Given a pair of integers (m,n). It is important that n is a surplus with the number 1. The first step to the Euclidean algorithm is to divide m by n with a surplus, and then divide the surplus by a surplus, so that we can make a new addition, while still removing the new
Let's give a matrix interpretation to the Euclidean algorithm (coming paragraph about div matrices). Let's rewrite the sequence of subdivisions from the excess matrix view: Substances in the skin
Mathematicians work right with objects such as, for example, numbers, functions, matrices, lines on a plane, etc., and also work right with formulas. Vyslovlyuvannya is the act of confirmation
Chi viraz bude vislovlyuvannyam? No, this entry is in a single-change form. If instead of changing the substitute for acceptable values, then the differences are clearly defined as
Matrix algebra over the ring R (R is the ring of integer numbers, the field of rational numbers, the field of real numbers) is the most widely studied algebraic system with an immutable operation.

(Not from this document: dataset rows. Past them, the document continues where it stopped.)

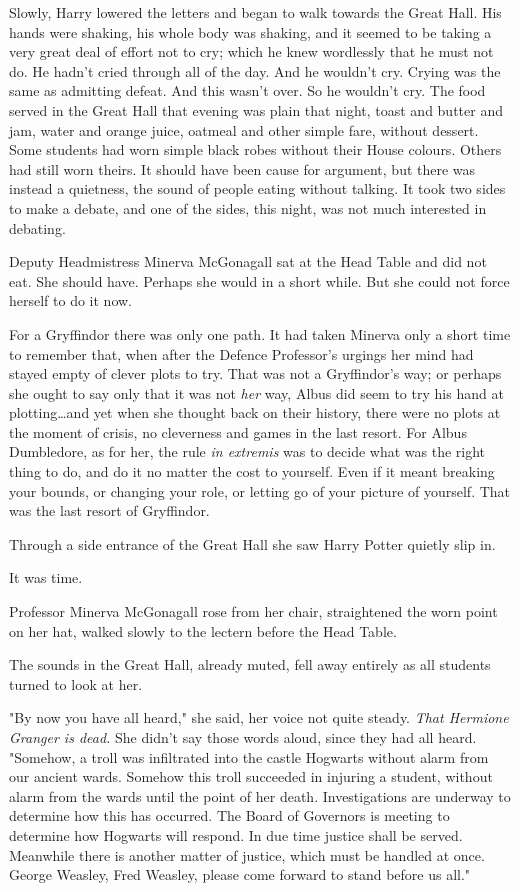 Slowly, Harry lowered the letters and began to walk towards the Great Hall. His
hands were shaking, his whole body was shaking, and it seemed to be taking a
very great deal of effort not to cry; which he knew wordlessly that he must not
do. He hadn't cried through all of the day. And he wouldn't cry. Crying was the
same as admitting defeat. And this wasn't over. So he wouldn't cry.
\later
The food served in the Great Hall that evening was plain that night, toast and
butter and jam, water and orange juice, oatmeal and other simple fare, without
dessert. Some students had worn simple black robes without their House colours.
Others had still worn theirs. It should have been cause for argument, but there
was instead a quietness, the sound of people eating without talking. It took
two sides to make a debate, and one of the sides, this night, was not much
interested in debating.

Deputy Headmistress Minerva McGonagall sat at the Head Table and did not eat.
She should have. Perhaps she would in a short while. But she could not force
herself to do it now.

For a Gryffindor there was only one path. It had taken Minerva only a short
time to remember that, when after the Defence Professor's urgings her mind had
stayed empty of clever plots to try. That was not a Gryffindor's way; or
perhaps she ought to say only that it was not \emph{her} way, Albus did seem to
try his hand at plotting…and yet when she thought back on their
history, there were no plots at the moment of crisis, no cleverness and games
in the last resort. For Albus Dumbledore, as for her, the rule \emph{in
extremis} was to decide what was the right thing to do, and do it no matter the
cost to yourself. Even if it meant breaking your bounds, or changing your role,
or letting go of your picture of yourself. That was the last resort of
Gryffindor.

Through a side entrance of the Great Hall she saw Harry Potter quietly slip in.

It was time.

Professor Minerva McGonagall rose from her chair, straightened the worn point
on her hat, walked slowly to the lectern before the Head Table.

The sounds in the Great Hall, already muted, fell away entirely as all students
turned to look at her.

"By now you have all heard," she said, her voice not quite steady. \emph{That
Hermione Granger is dead.} She didn't say those words aloud, since they had all
heard. "Somehow, a troll was infiltrated into the castle Hogwarts without alarm
from our ancient wards. Somehow this troll succeeded in injuring a student,
without alarm from the wards until the point of her death. Investigations are
underway to determine how this has occurred. The Board of Governors is meeting
to determine how Hogwarts will respond. In due time justice shall be served.
Meanwhile there is another matter of justice, which must be handled at once.
George Weasley, Fred Weasley, please come forward to stand before us all."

The value of the square matrix A is the numeric characteristic that is indicated. Let's look at the matrix of small dimensions 1,2,3: VALUE. Pu
It is clear that, be it the transformation of the plane, it saves the distance, either parallel transfer to the vector, or rotation around the point Pro on the cut α, or the symmetry is clearly straight
This section has only one field - the field of complex numbers ℂ. From the geometric point of view, vono is a plane, and from the algebraic point of view, in the center
We actually already knew the field of complex numbers in the previous paragraph. Looking at Vinyatkov, the importance of the field of complex numbers is induced by his non-median construction. Let's take a look at the space
The field of complex numbers gives us a new power - the manifestation of a non-identical, uninterrupted automorphism (isomorphism of wines). A complex number is called the one obtained before, and the display
A complex number is conceivable as a vector. Dovzhin's vector, that is. the quantity is called the modulus of a complex number and is designated. The value is called the norm of the number, sometimes it is more difficult to define it
Rule (2) of paragraph gives us the right to value the exponent of a purely explicit number: Indeed, in this way the singing function has such power: &
A linear polynomial always has a root. The square trinomial always has a root over the field of real numbers. Let's find a quadratic trinomial over the field of complex numbers (). Convoy
Let “ ” mean equivalence on the multiplicity M. For an element it is significant through the equivalence class. Todi impersonal M is divided into uniform classes of equivalence; skin element z M with
changes above the field and a simple element of the ring 
, then, unrepresented in the appearance of the work, where i are rich in terms with coefficients, substituted for constants.